Guangzhou Metro station

Higher Education Mega Center North Station (大学城北站 (大學城北站)) is an interchange station between Line 4 and Line 12 of the Guangzhou Metro. The Line 4 station started operations on 26 December 2005. It is located at the underground of the north of Guangzhou Higher Education Mega Center, located on Xiaoguwei Island in Xiaoguwei Subdistrict in Guangzhou's Panyu District. The station became an interchange station when Line 12 started operations on 29 June 2025.

The station was previously called Beiting Station (北亭站) because of nearby Beiting Village (北亭村) on the island before changing its name to the current name in May 2006.

==Station layout==
The station has two parallel stations for Line 4 and Line 12 connected by transfer interfaces. The ground level is the exit, and it is surrounded by Higher Education Mega Center Main North Street, Central Road East, Guanzhou tunnel, Panyu District Computing Science and Big Data Industrial Park and other nearby buildings.

===Line 4===
The Line 4 station is a two-storey underground station. The ground level is the exit, the first floor is the concourse, and the second floor are the platforms for Line 4.
| G | - | Exits D, E1, E2 |
| L1 Concourse | Lobby | Ticket Machines, Customer Service, Shops, Police Station, Security Facilities |
| L2 Platforms | Platform | towards |
Island platform, doors will open on the left
| Platform | For emergency use only | |
| Platform | towards | |
Side platform, doors will open on the right

===Line 12===
The Line 12 station is a three-storey underground station.
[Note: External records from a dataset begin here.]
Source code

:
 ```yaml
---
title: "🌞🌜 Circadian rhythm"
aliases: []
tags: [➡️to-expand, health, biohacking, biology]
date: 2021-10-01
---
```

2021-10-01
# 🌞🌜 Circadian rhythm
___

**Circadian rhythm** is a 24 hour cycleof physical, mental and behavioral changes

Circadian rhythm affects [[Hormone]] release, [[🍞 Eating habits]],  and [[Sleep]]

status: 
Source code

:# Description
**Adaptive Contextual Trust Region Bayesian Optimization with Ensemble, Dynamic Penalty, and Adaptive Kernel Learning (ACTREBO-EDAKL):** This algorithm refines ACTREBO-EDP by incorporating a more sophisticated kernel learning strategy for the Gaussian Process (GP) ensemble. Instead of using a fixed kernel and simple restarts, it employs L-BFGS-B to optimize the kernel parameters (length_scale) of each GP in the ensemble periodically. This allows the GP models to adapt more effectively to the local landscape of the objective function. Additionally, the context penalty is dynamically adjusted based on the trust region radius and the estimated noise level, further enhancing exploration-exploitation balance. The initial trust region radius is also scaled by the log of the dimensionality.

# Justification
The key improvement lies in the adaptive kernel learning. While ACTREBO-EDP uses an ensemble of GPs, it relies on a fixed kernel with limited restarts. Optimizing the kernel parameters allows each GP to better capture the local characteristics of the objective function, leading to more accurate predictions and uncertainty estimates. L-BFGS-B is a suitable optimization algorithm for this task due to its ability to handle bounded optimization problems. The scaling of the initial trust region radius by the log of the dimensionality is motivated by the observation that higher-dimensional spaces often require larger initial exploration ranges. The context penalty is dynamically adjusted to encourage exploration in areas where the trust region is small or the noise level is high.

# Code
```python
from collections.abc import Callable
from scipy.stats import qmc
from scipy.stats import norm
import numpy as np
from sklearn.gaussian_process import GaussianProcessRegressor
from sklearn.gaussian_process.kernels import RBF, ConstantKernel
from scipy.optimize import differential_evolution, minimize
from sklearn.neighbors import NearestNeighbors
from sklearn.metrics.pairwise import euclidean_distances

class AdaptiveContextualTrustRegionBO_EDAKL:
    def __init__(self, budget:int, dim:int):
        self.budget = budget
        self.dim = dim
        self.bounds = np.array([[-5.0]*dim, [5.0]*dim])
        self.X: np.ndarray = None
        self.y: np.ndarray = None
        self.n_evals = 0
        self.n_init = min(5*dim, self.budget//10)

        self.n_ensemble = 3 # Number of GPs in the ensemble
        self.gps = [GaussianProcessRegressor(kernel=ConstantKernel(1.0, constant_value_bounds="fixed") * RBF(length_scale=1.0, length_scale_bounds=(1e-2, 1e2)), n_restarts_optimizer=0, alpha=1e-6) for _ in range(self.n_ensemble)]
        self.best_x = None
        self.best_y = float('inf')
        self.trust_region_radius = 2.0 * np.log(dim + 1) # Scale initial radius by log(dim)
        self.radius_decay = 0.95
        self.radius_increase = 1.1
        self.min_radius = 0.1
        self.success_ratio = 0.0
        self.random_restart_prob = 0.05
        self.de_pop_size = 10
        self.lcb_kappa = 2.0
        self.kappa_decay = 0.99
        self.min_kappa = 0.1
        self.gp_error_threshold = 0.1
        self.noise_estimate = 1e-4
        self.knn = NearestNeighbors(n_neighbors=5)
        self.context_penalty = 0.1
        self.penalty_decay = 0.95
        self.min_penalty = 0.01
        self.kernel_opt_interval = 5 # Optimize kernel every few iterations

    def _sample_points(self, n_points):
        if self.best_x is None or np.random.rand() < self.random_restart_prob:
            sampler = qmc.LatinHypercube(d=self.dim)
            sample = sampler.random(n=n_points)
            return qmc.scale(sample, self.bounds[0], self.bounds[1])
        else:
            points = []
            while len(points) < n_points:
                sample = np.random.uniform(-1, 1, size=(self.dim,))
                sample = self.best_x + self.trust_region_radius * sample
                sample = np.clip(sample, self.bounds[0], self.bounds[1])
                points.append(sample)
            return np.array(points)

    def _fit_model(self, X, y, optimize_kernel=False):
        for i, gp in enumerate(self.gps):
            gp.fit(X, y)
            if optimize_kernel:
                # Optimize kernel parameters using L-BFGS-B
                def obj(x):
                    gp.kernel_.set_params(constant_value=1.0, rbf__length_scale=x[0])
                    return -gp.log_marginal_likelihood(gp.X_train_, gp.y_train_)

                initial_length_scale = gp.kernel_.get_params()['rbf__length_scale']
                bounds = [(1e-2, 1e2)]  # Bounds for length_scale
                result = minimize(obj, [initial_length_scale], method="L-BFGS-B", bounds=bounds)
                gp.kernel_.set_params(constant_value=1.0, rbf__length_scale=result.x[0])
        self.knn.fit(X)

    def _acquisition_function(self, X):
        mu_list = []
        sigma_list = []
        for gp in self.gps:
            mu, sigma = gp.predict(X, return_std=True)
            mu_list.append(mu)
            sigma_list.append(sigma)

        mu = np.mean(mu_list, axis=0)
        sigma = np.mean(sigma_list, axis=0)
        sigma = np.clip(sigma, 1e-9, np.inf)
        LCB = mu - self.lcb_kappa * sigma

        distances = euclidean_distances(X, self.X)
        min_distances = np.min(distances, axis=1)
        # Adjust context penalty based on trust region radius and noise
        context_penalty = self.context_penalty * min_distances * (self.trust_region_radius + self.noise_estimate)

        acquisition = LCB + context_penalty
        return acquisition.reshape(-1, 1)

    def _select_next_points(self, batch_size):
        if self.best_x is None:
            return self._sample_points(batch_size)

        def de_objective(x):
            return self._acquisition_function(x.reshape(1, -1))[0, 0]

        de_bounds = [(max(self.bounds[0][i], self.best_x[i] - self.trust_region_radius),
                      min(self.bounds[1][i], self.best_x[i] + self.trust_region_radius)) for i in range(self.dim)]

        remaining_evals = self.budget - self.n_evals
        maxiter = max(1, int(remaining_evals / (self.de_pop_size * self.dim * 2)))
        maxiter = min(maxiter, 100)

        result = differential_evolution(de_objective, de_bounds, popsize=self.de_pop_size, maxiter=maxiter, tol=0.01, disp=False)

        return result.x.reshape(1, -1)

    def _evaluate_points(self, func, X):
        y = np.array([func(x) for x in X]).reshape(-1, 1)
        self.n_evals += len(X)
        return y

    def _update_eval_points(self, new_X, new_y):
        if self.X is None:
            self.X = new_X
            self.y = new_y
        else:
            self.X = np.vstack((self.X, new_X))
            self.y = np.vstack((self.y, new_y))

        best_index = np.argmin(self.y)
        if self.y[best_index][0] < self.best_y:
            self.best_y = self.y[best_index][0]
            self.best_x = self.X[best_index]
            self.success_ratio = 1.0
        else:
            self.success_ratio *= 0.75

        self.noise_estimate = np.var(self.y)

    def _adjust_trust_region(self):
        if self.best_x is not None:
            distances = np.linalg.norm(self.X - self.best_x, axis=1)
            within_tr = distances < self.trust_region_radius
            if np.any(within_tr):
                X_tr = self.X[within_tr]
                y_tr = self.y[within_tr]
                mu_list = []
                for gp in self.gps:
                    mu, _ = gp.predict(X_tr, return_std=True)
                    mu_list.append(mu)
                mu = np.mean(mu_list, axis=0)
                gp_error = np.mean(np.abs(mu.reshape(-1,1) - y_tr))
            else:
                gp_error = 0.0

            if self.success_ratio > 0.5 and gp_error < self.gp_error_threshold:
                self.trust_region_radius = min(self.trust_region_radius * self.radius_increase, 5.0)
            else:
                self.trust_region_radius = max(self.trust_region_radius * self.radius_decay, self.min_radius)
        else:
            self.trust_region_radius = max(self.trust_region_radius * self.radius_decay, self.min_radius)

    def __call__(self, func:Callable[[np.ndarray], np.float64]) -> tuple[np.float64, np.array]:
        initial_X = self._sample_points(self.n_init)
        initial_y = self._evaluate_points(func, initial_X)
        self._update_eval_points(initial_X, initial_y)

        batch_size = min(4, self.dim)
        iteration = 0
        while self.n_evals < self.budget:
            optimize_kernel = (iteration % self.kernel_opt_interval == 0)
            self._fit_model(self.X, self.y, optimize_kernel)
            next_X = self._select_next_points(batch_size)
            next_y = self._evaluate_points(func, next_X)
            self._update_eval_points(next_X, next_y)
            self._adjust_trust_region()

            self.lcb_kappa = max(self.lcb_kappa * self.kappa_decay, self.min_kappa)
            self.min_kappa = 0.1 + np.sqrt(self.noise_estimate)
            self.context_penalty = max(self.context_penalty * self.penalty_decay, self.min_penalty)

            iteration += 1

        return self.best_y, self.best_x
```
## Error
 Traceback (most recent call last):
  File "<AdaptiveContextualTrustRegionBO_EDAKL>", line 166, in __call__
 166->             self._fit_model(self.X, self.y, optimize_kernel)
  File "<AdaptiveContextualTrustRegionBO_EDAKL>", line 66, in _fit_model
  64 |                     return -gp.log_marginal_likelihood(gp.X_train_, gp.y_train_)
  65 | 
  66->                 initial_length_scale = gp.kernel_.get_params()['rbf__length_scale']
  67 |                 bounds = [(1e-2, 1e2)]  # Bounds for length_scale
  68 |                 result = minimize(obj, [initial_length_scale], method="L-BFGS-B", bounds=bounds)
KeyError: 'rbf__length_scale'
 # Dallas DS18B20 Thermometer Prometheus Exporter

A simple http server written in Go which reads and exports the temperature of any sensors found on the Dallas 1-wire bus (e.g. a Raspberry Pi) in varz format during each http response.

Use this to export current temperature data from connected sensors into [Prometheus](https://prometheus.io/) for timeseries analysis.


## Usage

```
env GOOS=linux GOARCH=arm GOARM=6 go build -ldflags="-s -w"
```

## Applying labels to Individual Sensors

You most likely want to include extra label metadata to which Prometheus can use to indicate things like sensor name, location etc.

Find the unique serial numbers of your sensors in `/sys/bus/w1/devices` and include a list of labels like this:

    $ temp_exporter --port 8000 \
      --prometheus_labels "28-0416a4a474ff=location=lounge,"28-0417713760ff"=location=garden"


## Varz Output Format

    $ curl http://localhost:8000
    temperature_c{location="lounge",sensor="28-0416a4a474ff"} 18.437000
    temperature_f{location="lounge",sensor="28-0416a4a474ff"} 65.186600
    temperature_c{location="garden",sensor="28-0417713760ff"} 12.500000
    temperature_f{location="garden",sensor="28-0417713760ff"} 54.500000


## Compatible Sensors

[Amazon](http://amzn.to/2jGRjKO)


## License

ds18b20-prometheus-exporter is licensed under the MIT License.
The ground level is the exit, the first floor is the concourse, and the second and third floors are the platforms for Line 12.
| G | - | Exits A, B, C, F |
| L1 Concourse | Lobby | Ticket Machines, Customer Service, Security Facilities |
| L2 Platforms | Platform | towards (terminus) |
Island platform, doors will open on the right (Toilets, Nursery)
| L3 Platforms | Platform | towards |
Island platform, doors will open on the left (Toilets, Nursery)

===Concourse and transfer method===
The station is divided into two parts, Line 4 and Line 12, both of which are located on the first floor. Both concourses are connected by a liaison interface between the paid and non-paid areas. In order to facilitate pedestrian entry and exit and transfer, the north and south sides of the station hall level are divided into paid areas.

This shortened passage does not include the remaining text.